A further 200 towns and regional centres in addition to the 100 presently served will get coverage by Christmas taking the percentage of the population served by Telstra LTE from 66 percent to 85 percent. The first 45 towns have been named (see below). The upgrade will mean converting a further 1500 base stations to LTE operation, in addition to the 2000 presently deployed.
Telstra COO Brendon Riley said that in March there were more than 2.4 million LTE devices on Telstra's network. This figure is made up of 1.4 million handsets, 150,000 tablets, 370,00 dongles and 225,000 WiFi hotspots. "[LTE] traffic is going at about 23 percent a month so it doubles about every four months," he said.
Telstra's executive director networks, Mike Wright, told delegates to MobileAsiaExpo in June that LTE traffic now accounted for 15 percent of mobile broadband traffic. Wright also presented a powerful argument, other than customer demand, for Telstra's enthusiasm for LTE. He put up a slide showing that the cost of providing LTE capacity was about 20 percent that of HSPA+ and 10 percent of HSDPA.
Riley said that LTE was now being deployed instead of 3G to increase capacity, not just speed. "We are seeing still seeing some 3G growth, but it is slowing quite rapidly and that is what we envisaged as part of our long-term strategy."
He added: "As we continue to deploy 4G we will start to close up the coverage patches and we expect to have near continuous 4G coverage, especially in many of the holiday destinations."
Riley declined to answer questions about what speeds customers would get from LTE. However Wright showed MobileAsiaExpo delegates a slide suggesting that coverage could be generally in the range 5-50Mbps downstream compared to 0-15Mbps for 3G services.
Riley said that Telstra now had 20MHz of contiguous spectrum for its 1800MHz LTE service in Perth, Adelaide and Brisbane and 15MHz in Sydney and Melbourne and 10MHz elsewhere.
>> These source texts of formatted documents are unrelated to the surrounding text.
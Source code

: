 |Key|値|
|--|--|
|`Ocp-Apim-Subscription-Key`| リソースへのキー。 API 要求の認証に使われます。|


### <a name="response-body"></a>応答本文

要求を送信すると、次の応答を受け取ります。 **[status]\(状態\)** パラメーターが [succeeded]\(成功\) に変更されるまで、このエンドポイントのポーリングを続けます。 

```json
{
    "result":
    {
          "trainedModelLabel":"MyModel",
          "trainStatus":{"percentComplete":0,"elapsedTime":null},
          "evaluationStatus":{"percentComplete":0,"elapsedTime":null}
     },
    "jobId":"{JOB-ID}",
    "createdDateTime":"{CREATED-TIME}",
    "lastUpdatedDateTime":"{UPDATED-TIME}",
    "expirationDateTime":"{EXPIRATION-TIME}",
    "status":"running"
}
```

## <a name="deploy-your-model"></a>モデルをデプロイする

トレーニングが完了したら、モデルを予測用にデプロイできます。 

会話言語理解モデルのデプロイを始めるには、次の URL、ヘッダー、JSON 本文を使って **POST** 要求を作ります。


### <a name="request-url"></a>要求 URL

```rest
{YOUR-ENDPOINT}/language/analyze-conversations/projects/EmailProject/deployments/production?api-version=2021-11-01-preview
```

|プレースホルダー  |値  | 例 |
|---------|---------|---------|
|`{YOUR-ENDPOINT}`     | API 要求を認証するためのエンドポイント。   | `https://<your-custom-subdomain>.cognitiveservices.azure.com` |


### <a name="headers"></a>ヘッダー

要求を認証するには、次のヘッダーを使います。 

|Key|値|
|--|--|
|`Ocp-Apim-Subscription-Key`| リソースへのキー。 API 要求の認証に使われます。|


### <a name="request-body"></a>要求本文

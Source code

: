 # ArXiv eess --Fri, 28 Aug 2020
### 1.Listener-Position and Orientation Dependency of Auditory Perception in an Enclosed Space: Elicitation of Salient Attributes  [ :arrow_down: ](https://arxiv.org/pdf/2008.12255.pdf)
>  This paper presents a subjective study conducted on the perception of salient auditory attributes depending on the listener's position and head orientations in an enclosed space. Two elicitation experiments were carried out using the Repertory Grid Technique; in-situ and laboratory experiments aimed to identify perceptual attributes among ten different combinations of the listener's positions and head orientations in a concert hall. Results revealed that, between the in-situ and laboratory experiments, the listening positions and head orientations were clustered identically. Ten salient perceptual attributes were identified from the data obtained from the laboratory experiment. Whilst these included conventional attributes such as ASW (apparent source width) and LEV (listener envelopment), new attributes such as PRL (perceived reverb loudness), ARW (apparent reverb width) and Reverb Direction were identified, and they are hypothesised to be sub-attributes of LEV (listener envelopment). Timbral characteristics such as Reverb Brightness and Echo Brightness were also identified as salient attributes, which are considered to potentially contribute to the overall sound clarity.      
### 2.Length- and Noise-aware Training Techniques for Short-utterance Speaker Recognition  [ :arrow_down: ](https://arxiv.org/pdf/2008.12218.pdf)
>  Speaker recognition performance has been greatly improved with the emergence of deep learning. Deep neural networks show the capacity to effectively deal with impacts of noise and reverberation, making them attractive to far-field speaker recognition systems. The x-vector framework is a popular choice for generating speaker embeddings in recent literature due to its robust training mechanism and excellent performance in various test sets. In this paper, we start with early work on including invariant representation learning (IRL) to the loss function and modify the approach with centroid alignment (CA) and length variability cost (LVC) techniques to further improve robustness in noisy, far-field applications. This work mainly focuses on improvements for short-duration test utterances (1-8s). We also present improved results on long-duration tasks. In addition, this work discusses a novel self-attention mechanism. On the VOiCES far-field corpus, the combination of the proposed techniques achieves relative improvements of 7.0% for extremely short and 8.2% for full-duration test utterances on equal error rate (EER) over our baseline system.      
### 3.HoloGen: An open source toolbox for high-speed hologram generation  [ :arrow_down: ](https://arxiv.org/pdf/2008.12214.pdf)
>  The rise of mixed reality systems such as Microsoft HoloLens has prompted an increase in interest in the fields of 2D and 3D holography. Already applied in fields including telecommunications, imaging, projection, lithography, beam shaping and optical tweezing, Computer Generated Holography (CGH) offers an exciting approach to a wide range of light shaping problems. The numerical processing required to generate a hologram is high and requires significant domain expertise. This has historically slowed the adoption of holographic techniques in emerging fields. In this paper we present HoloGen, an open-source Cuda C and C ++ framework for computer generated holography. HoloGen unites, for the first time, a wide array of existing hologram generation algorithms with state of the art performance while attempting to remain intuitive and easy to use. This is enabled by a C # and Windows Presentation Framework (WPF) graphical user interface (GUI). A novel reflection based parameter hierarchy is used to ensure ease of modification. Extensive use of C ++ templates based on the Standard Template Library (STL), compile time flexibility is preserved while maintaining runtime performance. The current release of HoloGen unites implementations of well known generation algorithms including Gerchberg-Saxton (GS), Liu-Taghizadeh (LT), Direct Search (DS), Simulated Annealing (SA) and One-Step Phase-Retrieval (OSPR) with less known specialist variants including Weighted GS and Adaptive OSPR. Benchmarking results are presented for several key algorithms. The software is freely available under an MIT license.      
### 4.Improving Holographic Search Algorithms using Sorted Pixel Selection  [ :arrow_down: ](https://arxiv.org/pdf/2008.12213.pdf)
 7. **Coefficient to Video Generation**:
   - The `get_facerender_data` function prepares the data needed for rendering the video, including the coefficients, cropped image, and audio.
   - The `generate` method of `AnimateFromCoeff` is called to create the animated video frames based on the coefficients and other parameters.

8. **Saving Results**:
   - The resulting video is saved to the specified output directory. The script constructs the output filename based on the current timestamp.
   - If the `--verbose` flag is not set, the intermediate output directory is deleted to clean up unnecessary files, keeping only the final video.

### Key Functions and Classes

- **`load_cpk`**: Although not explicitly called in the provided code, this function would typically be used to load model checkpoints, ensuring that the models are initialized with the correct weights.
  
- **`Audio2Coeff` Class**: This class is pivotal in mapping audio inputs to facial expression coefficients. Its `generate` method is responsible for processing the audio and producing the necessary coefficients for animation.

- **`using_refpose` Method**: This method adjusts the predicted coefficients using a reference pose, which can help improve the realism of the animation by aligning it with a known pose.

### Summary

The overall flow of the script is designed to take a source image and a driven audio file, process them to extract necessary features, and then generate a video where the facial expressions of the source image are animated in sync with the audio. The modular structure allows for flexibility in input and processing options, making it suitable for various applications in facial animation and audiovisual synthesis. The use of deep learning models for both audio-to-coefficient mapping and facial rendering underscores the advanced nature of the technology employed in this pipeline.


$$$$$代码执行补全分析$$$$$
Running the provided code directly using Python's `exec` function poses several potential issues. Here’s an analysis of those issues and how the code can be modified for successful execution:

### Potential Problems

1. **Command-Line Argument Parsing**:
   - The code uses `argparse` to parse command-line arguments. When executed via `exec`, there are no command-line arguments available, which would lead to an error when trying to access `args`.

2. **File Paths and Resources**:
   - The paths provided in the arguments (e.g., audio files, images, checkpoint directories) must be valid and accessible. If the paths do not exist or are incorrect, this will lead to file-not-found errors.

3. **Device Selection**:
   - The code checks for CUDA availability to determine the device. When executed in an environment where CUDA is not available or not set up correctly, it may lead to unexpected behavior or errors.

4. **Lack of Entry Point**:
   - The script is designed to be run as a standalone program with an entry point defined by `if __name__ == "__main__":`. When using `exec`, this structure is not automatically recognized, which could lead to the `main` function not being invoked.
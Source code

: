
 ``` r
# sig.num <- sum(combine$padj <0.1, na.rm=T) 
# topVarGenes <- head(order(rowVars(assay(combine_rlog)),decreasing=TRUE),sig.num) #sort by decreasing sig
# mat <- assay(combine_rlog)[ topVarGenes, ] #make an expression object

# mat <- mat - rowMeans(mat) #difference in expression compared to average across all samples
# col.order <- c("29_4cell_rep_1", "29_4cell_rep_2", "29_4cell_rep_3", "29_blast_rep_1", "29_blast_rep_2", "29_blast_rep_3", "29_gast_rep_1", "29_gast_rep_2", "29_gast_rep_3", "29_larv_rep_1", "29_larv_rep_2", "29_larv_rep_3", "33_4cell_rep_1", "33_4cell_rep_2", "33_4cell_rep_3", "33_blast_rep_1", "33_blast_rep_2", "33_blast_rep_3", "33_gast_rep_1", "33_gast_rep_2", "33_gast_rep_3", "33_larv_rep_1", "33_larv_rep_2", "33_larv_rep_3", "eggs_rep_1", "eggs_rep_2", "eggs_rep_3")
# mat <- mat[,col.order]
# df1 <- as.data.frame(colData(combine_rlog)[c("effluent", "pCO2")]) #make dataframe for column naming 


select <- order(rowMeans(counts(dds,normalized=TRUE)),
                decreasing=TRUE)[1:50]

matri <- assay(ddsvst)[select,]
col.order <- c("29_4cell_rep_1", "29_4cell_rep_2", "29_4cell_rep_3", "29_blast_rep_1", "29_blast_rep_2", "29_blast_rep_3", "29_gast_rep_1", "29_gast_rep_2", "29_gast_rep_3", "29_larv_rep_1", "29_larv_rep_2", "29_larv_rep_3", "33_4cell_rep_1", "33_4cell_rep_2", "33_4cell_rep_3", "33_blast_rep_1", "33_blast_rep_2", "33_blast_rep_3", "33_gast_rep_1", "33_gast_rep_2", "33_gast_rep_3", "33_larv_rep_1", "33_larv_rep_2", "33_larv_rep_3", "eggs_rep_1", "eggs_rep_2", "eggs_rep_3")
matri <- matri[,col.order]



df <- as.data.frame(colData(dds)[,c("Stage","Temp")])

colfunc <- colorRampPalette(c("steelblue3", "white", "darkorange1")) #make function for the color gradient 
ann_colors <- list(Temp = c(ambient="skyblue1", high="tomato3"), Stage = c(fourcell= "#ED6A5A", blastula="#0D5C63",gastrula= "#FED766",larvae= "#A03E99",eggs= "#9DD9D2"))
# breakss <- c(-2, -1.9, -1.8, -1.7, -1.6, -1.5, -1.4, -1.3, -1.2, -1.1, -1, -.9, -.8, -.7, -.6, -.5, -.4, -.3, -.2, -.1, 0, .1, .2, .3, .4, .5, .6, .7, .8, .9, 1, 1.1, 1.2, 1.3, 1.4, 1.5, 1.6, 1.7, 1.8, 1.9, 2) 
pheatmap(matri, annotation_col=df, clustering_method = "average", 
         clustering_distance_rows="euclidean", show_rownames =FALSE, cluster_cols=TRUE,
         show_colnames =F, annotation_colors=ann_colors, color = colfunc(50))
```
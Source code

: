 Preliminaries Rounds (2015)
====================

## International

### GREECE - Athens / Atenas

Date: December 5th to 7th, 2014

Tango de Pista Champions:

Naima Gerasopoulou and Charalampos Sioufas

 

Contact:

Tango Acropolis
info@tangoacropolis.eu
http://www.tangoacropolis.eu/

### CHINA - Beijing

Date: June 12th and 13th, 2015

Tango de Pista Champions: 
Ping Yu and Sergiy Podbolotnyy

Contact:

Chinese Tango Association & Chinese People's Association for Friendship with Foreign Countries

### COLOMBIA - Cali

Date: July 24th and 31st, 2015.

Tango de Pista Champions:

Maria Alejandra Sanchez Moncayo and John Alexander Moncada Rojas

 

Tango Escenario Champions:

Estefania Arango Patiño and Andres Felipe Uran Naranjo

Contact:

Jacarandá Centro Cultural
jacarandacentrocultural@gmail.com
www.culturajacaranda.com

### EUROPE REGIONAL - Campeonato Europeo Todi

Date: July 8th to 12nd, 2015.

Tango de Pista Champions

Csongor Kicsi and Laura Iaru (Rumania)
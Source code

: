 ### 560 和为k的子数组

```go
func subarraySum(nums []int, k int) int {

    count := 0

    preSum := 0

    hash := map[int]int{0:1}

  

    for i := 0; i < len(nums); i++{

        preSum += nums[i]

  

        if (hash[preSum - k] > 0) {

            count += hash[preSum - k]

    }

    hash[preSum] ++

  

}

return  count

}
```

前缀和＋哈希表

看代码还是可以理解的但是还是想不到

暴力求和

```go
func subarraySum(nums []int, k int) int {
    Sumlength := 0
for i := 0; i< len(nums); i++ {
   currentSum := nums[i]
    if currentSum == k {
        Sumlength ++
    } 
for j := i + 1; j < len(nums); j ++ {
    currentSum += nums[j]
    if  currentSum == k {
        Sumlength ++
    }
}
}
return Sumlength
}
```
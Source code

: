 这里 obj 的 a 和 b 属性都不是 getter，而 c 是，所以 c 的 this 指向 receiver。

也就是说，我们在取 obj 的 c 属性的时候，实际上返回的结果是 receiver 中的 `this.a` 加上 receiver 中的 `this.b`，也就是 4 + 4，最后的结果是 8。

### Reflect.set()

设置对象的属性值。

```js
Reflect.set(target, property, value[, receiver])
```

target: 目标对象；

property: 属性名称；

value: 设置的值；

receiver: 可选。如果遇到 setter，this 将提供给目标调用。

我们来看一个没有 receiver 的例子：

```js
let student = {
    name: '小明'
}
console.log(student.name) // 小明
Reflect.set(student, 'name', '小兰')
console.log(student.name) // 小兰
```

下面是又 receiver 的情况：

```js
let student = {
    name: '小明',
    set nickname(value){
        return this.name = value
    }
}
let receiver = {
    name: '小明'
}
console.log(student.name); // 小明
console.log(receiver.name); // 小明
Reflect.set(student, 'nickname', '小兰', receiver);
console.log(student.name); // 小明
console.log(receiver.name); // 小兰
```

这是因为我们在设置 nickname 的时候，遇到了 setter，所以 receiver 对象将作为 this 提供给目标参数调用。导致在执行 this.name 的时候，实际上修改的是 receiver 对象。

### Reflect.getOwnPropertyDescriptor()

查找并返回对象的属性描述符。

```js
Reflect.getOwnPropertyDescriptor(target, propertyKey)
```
Devices that support LTE Cat4 can make use of this increased bandwidth for greater throughput. At present there are only two such devices on the market in Australia: the Huawei Ascend P2 smartphone released this week and a USB dongle.
At present, voice on Telstra's LTE network is circuit switched 3G, but LTE networks are progressively moving to carry voice as packet data over LTE (VoLTE). Riley said: "We are continuing to evaluate voice-over LTE. We are not in a position to announce anything yet but it is something we are very seriously evaluating and collaborating with handset providers and the rest of the global ecosystem."
Riley said he was unaware of any plans by Telstra to resell LTE services. Nor does Telstra at present make the higher speeds on its HSPA network available to resellers.
Telstra has identified the first 45 towns to receive LTE. In NSW: Ballina, Batemans Bay, Grafton, Kiama, Muswellbrook, Nelson Bay – Corlette, Ulladulla, Casino, Leeton, Merimbula, Moree, Mudgee, Murwillumbah, Narrabri and Yamba. In Victoria: Colac, Sale, Healesville, Kilmore, Lakes Entrance, Stawell. In Queensland: Bargara – Innes Park, Dalby, Beaudesert, Biloela, Charters Towers, Goondiwindi, Gordonvale, Innisfail, Kingaroy. In South Australia: Strathalbyn, Berri, Kadina, Kapunda, Loxton, Wallaroo. In Western Australia: Ellenbrook, Collie, Margaret River, Northam, Denmark, Donnybrook, Dunsborough, Manjimup. In Tasmania: Latrobe.